Est-ce parfois un appel au secours ? Je ne l'ai jamais ressenti comme tel.

Je ne l'ai jamais ressenti non plus comme une façon de me souligner que ce con de clebs emmerde son maître actuel. Je suppose que cela pourrait arriver. Que serais-je censé faire dans ce cas, si je dois annoncer un traitement coûteux ?

J'ai entendu l'inverse aussi, beaucoup, beaucoup plus rarement : "le seul truc qui me manque avec mon ex, c'est son chien". Drôle de façon de refuser, ou plutôt de reconnaître, ses souvenirs. Les autres.

Les personnes qui me livrent ainsi une bribe de leur intimité savent-elles que je suis tenu au secret professionnel ? Ou me considèrent-elles simplement comme un étranger privilégié, une de ces personnes à qui on dit des choses que l'on n'avouerait jamais à ses amis ? Je suppose que l'idée du secret professionnel n'a, dans ce genre de cas précis, que peu de poids.
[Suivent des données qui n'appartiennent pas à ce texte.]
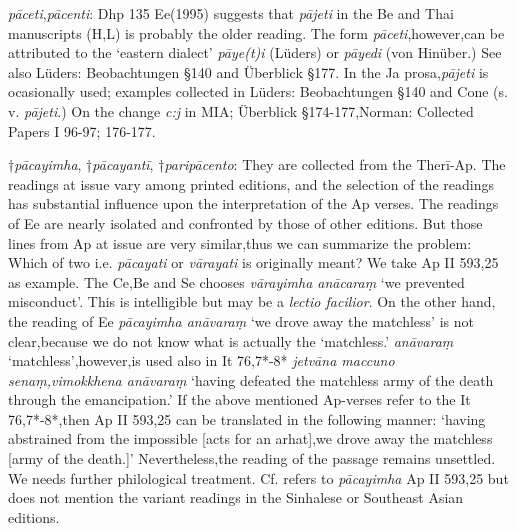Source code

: \documentclass[11pt]{article}
\newcommand*\ṛ{r\symbol{"325}}
\newcommand*\Ṛ{R\symbol{"325}}
\newcommand*\ṝ{r\symbol{"304}\symbol{"325}}
\newcommand*\Ṝ{R\symbol{"304}\symbol{"325}}
\newcommand*\ḷ{l\symbol{"325}}
\newcommand*\ḹ{l\symbol{"304}\symbol{"325}}
\newcommand*\Ḷ{L\symbol{"325}}
\newcommand*\Ḹ{L\symbol{"304}\symbol{"325}}
\begin{document}
\textit{pāceti},\textit{pācenti}: Dhp 135 Ee(1995) suggests that \textit{pājeti} in the Be and Thai manuscripts (H,L) is probably the older reading.
The form \textit{pāceti},however,can be attributed to the `eastern dialect' \textit{pāye(t)i} (Lüders) or \textit{pāyedi} (von Hinüber.)
See also Lüders: Beobachtungen §140 and Überblick §177.
In the Ja prosa,\textit{pājeti} is ocasionally used; examples collected in Lüders: Beobachtungen §140 and Cone (s. v. \textit{pājeti}.)
On the change \textit{c:j} in MIA; Überblick §174-177,Norman: Collected Papers I 96-97; 176-177.

†\textit{pācayimha},
†\textit{pācayantī},
†\textit{paripācento}: They are collected from the Therī-Ap.
The readings at issue vary among printed editions,
and the selection of the readings has substantial influence upon the
interpretation of the Ap verses.
The readings of Ee are nearly isolated and confronted by those of other editions.
But those lines from Ap at issue are very similar,thus we can summarize the problem:
Which of two i.e. \textit{pācayati} or \textit{vārayati} is originally meant?
We take Ap II 593,25 as example.
The Ce,Be and Se chooses \textit{vārayimha anācaraṃ} `we prevented misconduct'.
This is intelligible but may be a \textit{lectio facilior}.
On the other hand,
the reading of Ee \textit{pācayimha anāvaraṃ} `we drove away the matchless' is not clear,because we do not know what is actually the `matchless.'
\textit{anāvaraṃ} `matchless',however,is used also in It 76,7*-8* \textit{jetvāna maccuno senaṃ,vimokkhena anāvaraṃ} `having defeated the matchless army of the death through the emancipation.' 
If the above mentioned Ap-verses refer to the It 76,7*-8*,then Ap II 593,25 can be translated in the following manner:
`having abstrained from the impossible [acts for an arhat],we drove away the matchless [army of the death.]'
Nevertheless,the reading of the passage remains unsettled. We needs further philological treatment.
 Cf. \citet[314]{Bechert:1958} refers to \textit{pācayimha} Ap II 593,25 but does not mention the variant readings in the Sinhalese or Southeast Asian editions.

%
%
\end{document}
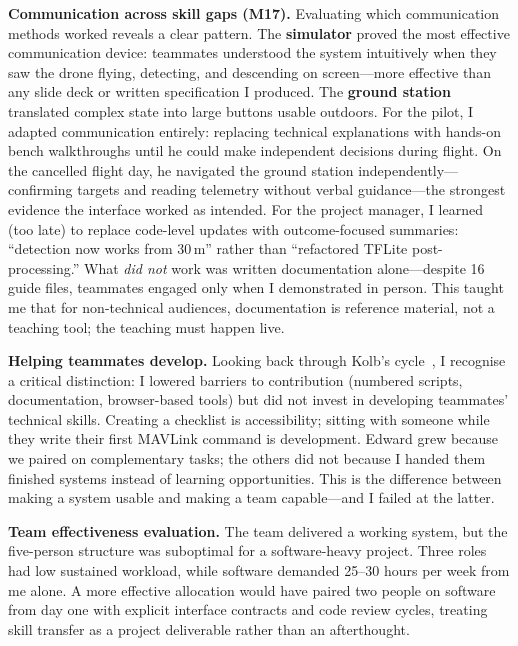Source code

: \textbf{Communication across skill gaps (M17).} Evaluating which communication methods worked reveals a clear pattern. The \textbf{simulator} proved the most effective communication device: teammates understood the system intuitively when they saw the drone flying, detecting, and descending on screen---more effective than any slide deck or written specification I produced. The \textbf{ground station} translated complex state into large buttons usable outdoors. For the pilot, I adapted communication entirely: replacing technical explanations with hands-on bench walkthroughs until he could make independent decisions during flight. On the cancelled flight day, he navigated the ground station independently---confirming targets and reading telemetry without verbal guidance---the strongest evidence the interface worked as intended. For the project manager, I learned (too late) to replace code-level updates with outcome-focused summaries: ``detection now works from 30\,m'' rather than ``refactored TFLite post-processing.'' What \textit{did not} work was written documentation alone---despite 16 guide files, teammates engaged only when I demonstrated in person. This taught me that for non-technical audiences, documentation is reference material, not a teaching tool; the teaching must happen live.

\textbf{Helping teammates develop.} Looking back through Kolb's cycle~\cite{kolb1984}, I recognise a critical distinction: I lowered barriers to contribution (numbered scripts, documentation, browser-based tools) but did not invest in developing teammates' technical skills. Creating a checklist is accessibility; sitting with someone while they write their first MAVLink command is development. Edward grew because we paired on complementary tasks; the others did not because I handed them finished systems instead of learning opportunities. This is the difference between making a system usable and making a team capable---and I failed at the latter.

\textbf{Team effectiveness evaluation.} The team delivered a working system, but the five-person structure was suboptimal for a software-heavy project. Three roles had low sustained workload, while software demanded 25--30 hours per week from me alone. A more effective allocation would have paired two people on software from day one with explicit interface contracts and code review cycles, treating skill transfer as a project deliverable rather than an afterthought.
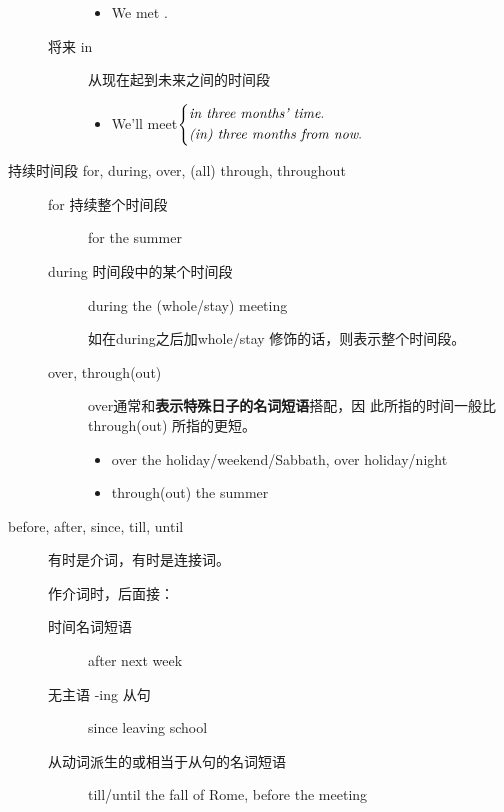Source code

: \begin{description}
\begin{description}
    \begin{itemize}
    \item We met .
    \end{itemize}

  \item[将来 in] 从现在起到未来之间的时间段
    \begin{itemize}
    \item We'll meet$ \left\{
        \begin{aligned}
          &\text{\emph{in three months' time}.} \\
          &\text{\emph{(in) three months from now}.} \\
        \end{aligned}
      \right. $
    \end{itemize}
  \end{description}

\item[持续时间段 for, during, over, (all) through, throughout]
  \begin{description}
  \item [for 持续整个时间段] for the summer

  \item[during 时间段中的某个时间段] during the (whole/stay) meeting

    如在during之后加whole/stay 修饰的话，则表示整个时间段。

  \item[over, through(out)] over通常和\textbf{表示特殊日子的名词短语}搭配，因
    此所指的时间一般比 through(out) 所指的更短。
    \begin{itemize}

    \item over the holiday/weekend/Sabbath, over holiday/night

    \item through(out) the summer
    \end{itemize}

  \end{description}
\item[before, after, since, till, until] 有时是介词，有时是连接词。

  作介词时，后面接：
  \begin{description}
  \item[时间名词短语] after next week
  \item[无主语 -ing 从句] since leaving school
  \item[从动词派生的或相当于从句的名词短语] till/until the fall of Rome,
    before the meeting
  \end{description}


\end{description}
Mais surtout, combien de ces "ex sans chien" ai-je croisé ? Pourquoi et comment ont-ils, ont-elles laissé leur chien à celui ou celle qui a partagé leur vie ? Laisse-t-ils ou elles un souvenir, un cadeau de consolation, s'agit-il d'une espèce de façon de se faire pardonner ? Ou n'avaient-ils, ou elles, pas le choix ? Quel est la place de l'animal dans ces cas là ? Et pourquoi ai-je l'impression que c'est toujours celui qui part qui laisse le chien, et non pas celui qui reste qui a exigé de le garder ?

Et que ferai-je de ces questions sans réponses ?

Qui croit encore que l'on reste vétérinaire parce que l'on aime les animaux ?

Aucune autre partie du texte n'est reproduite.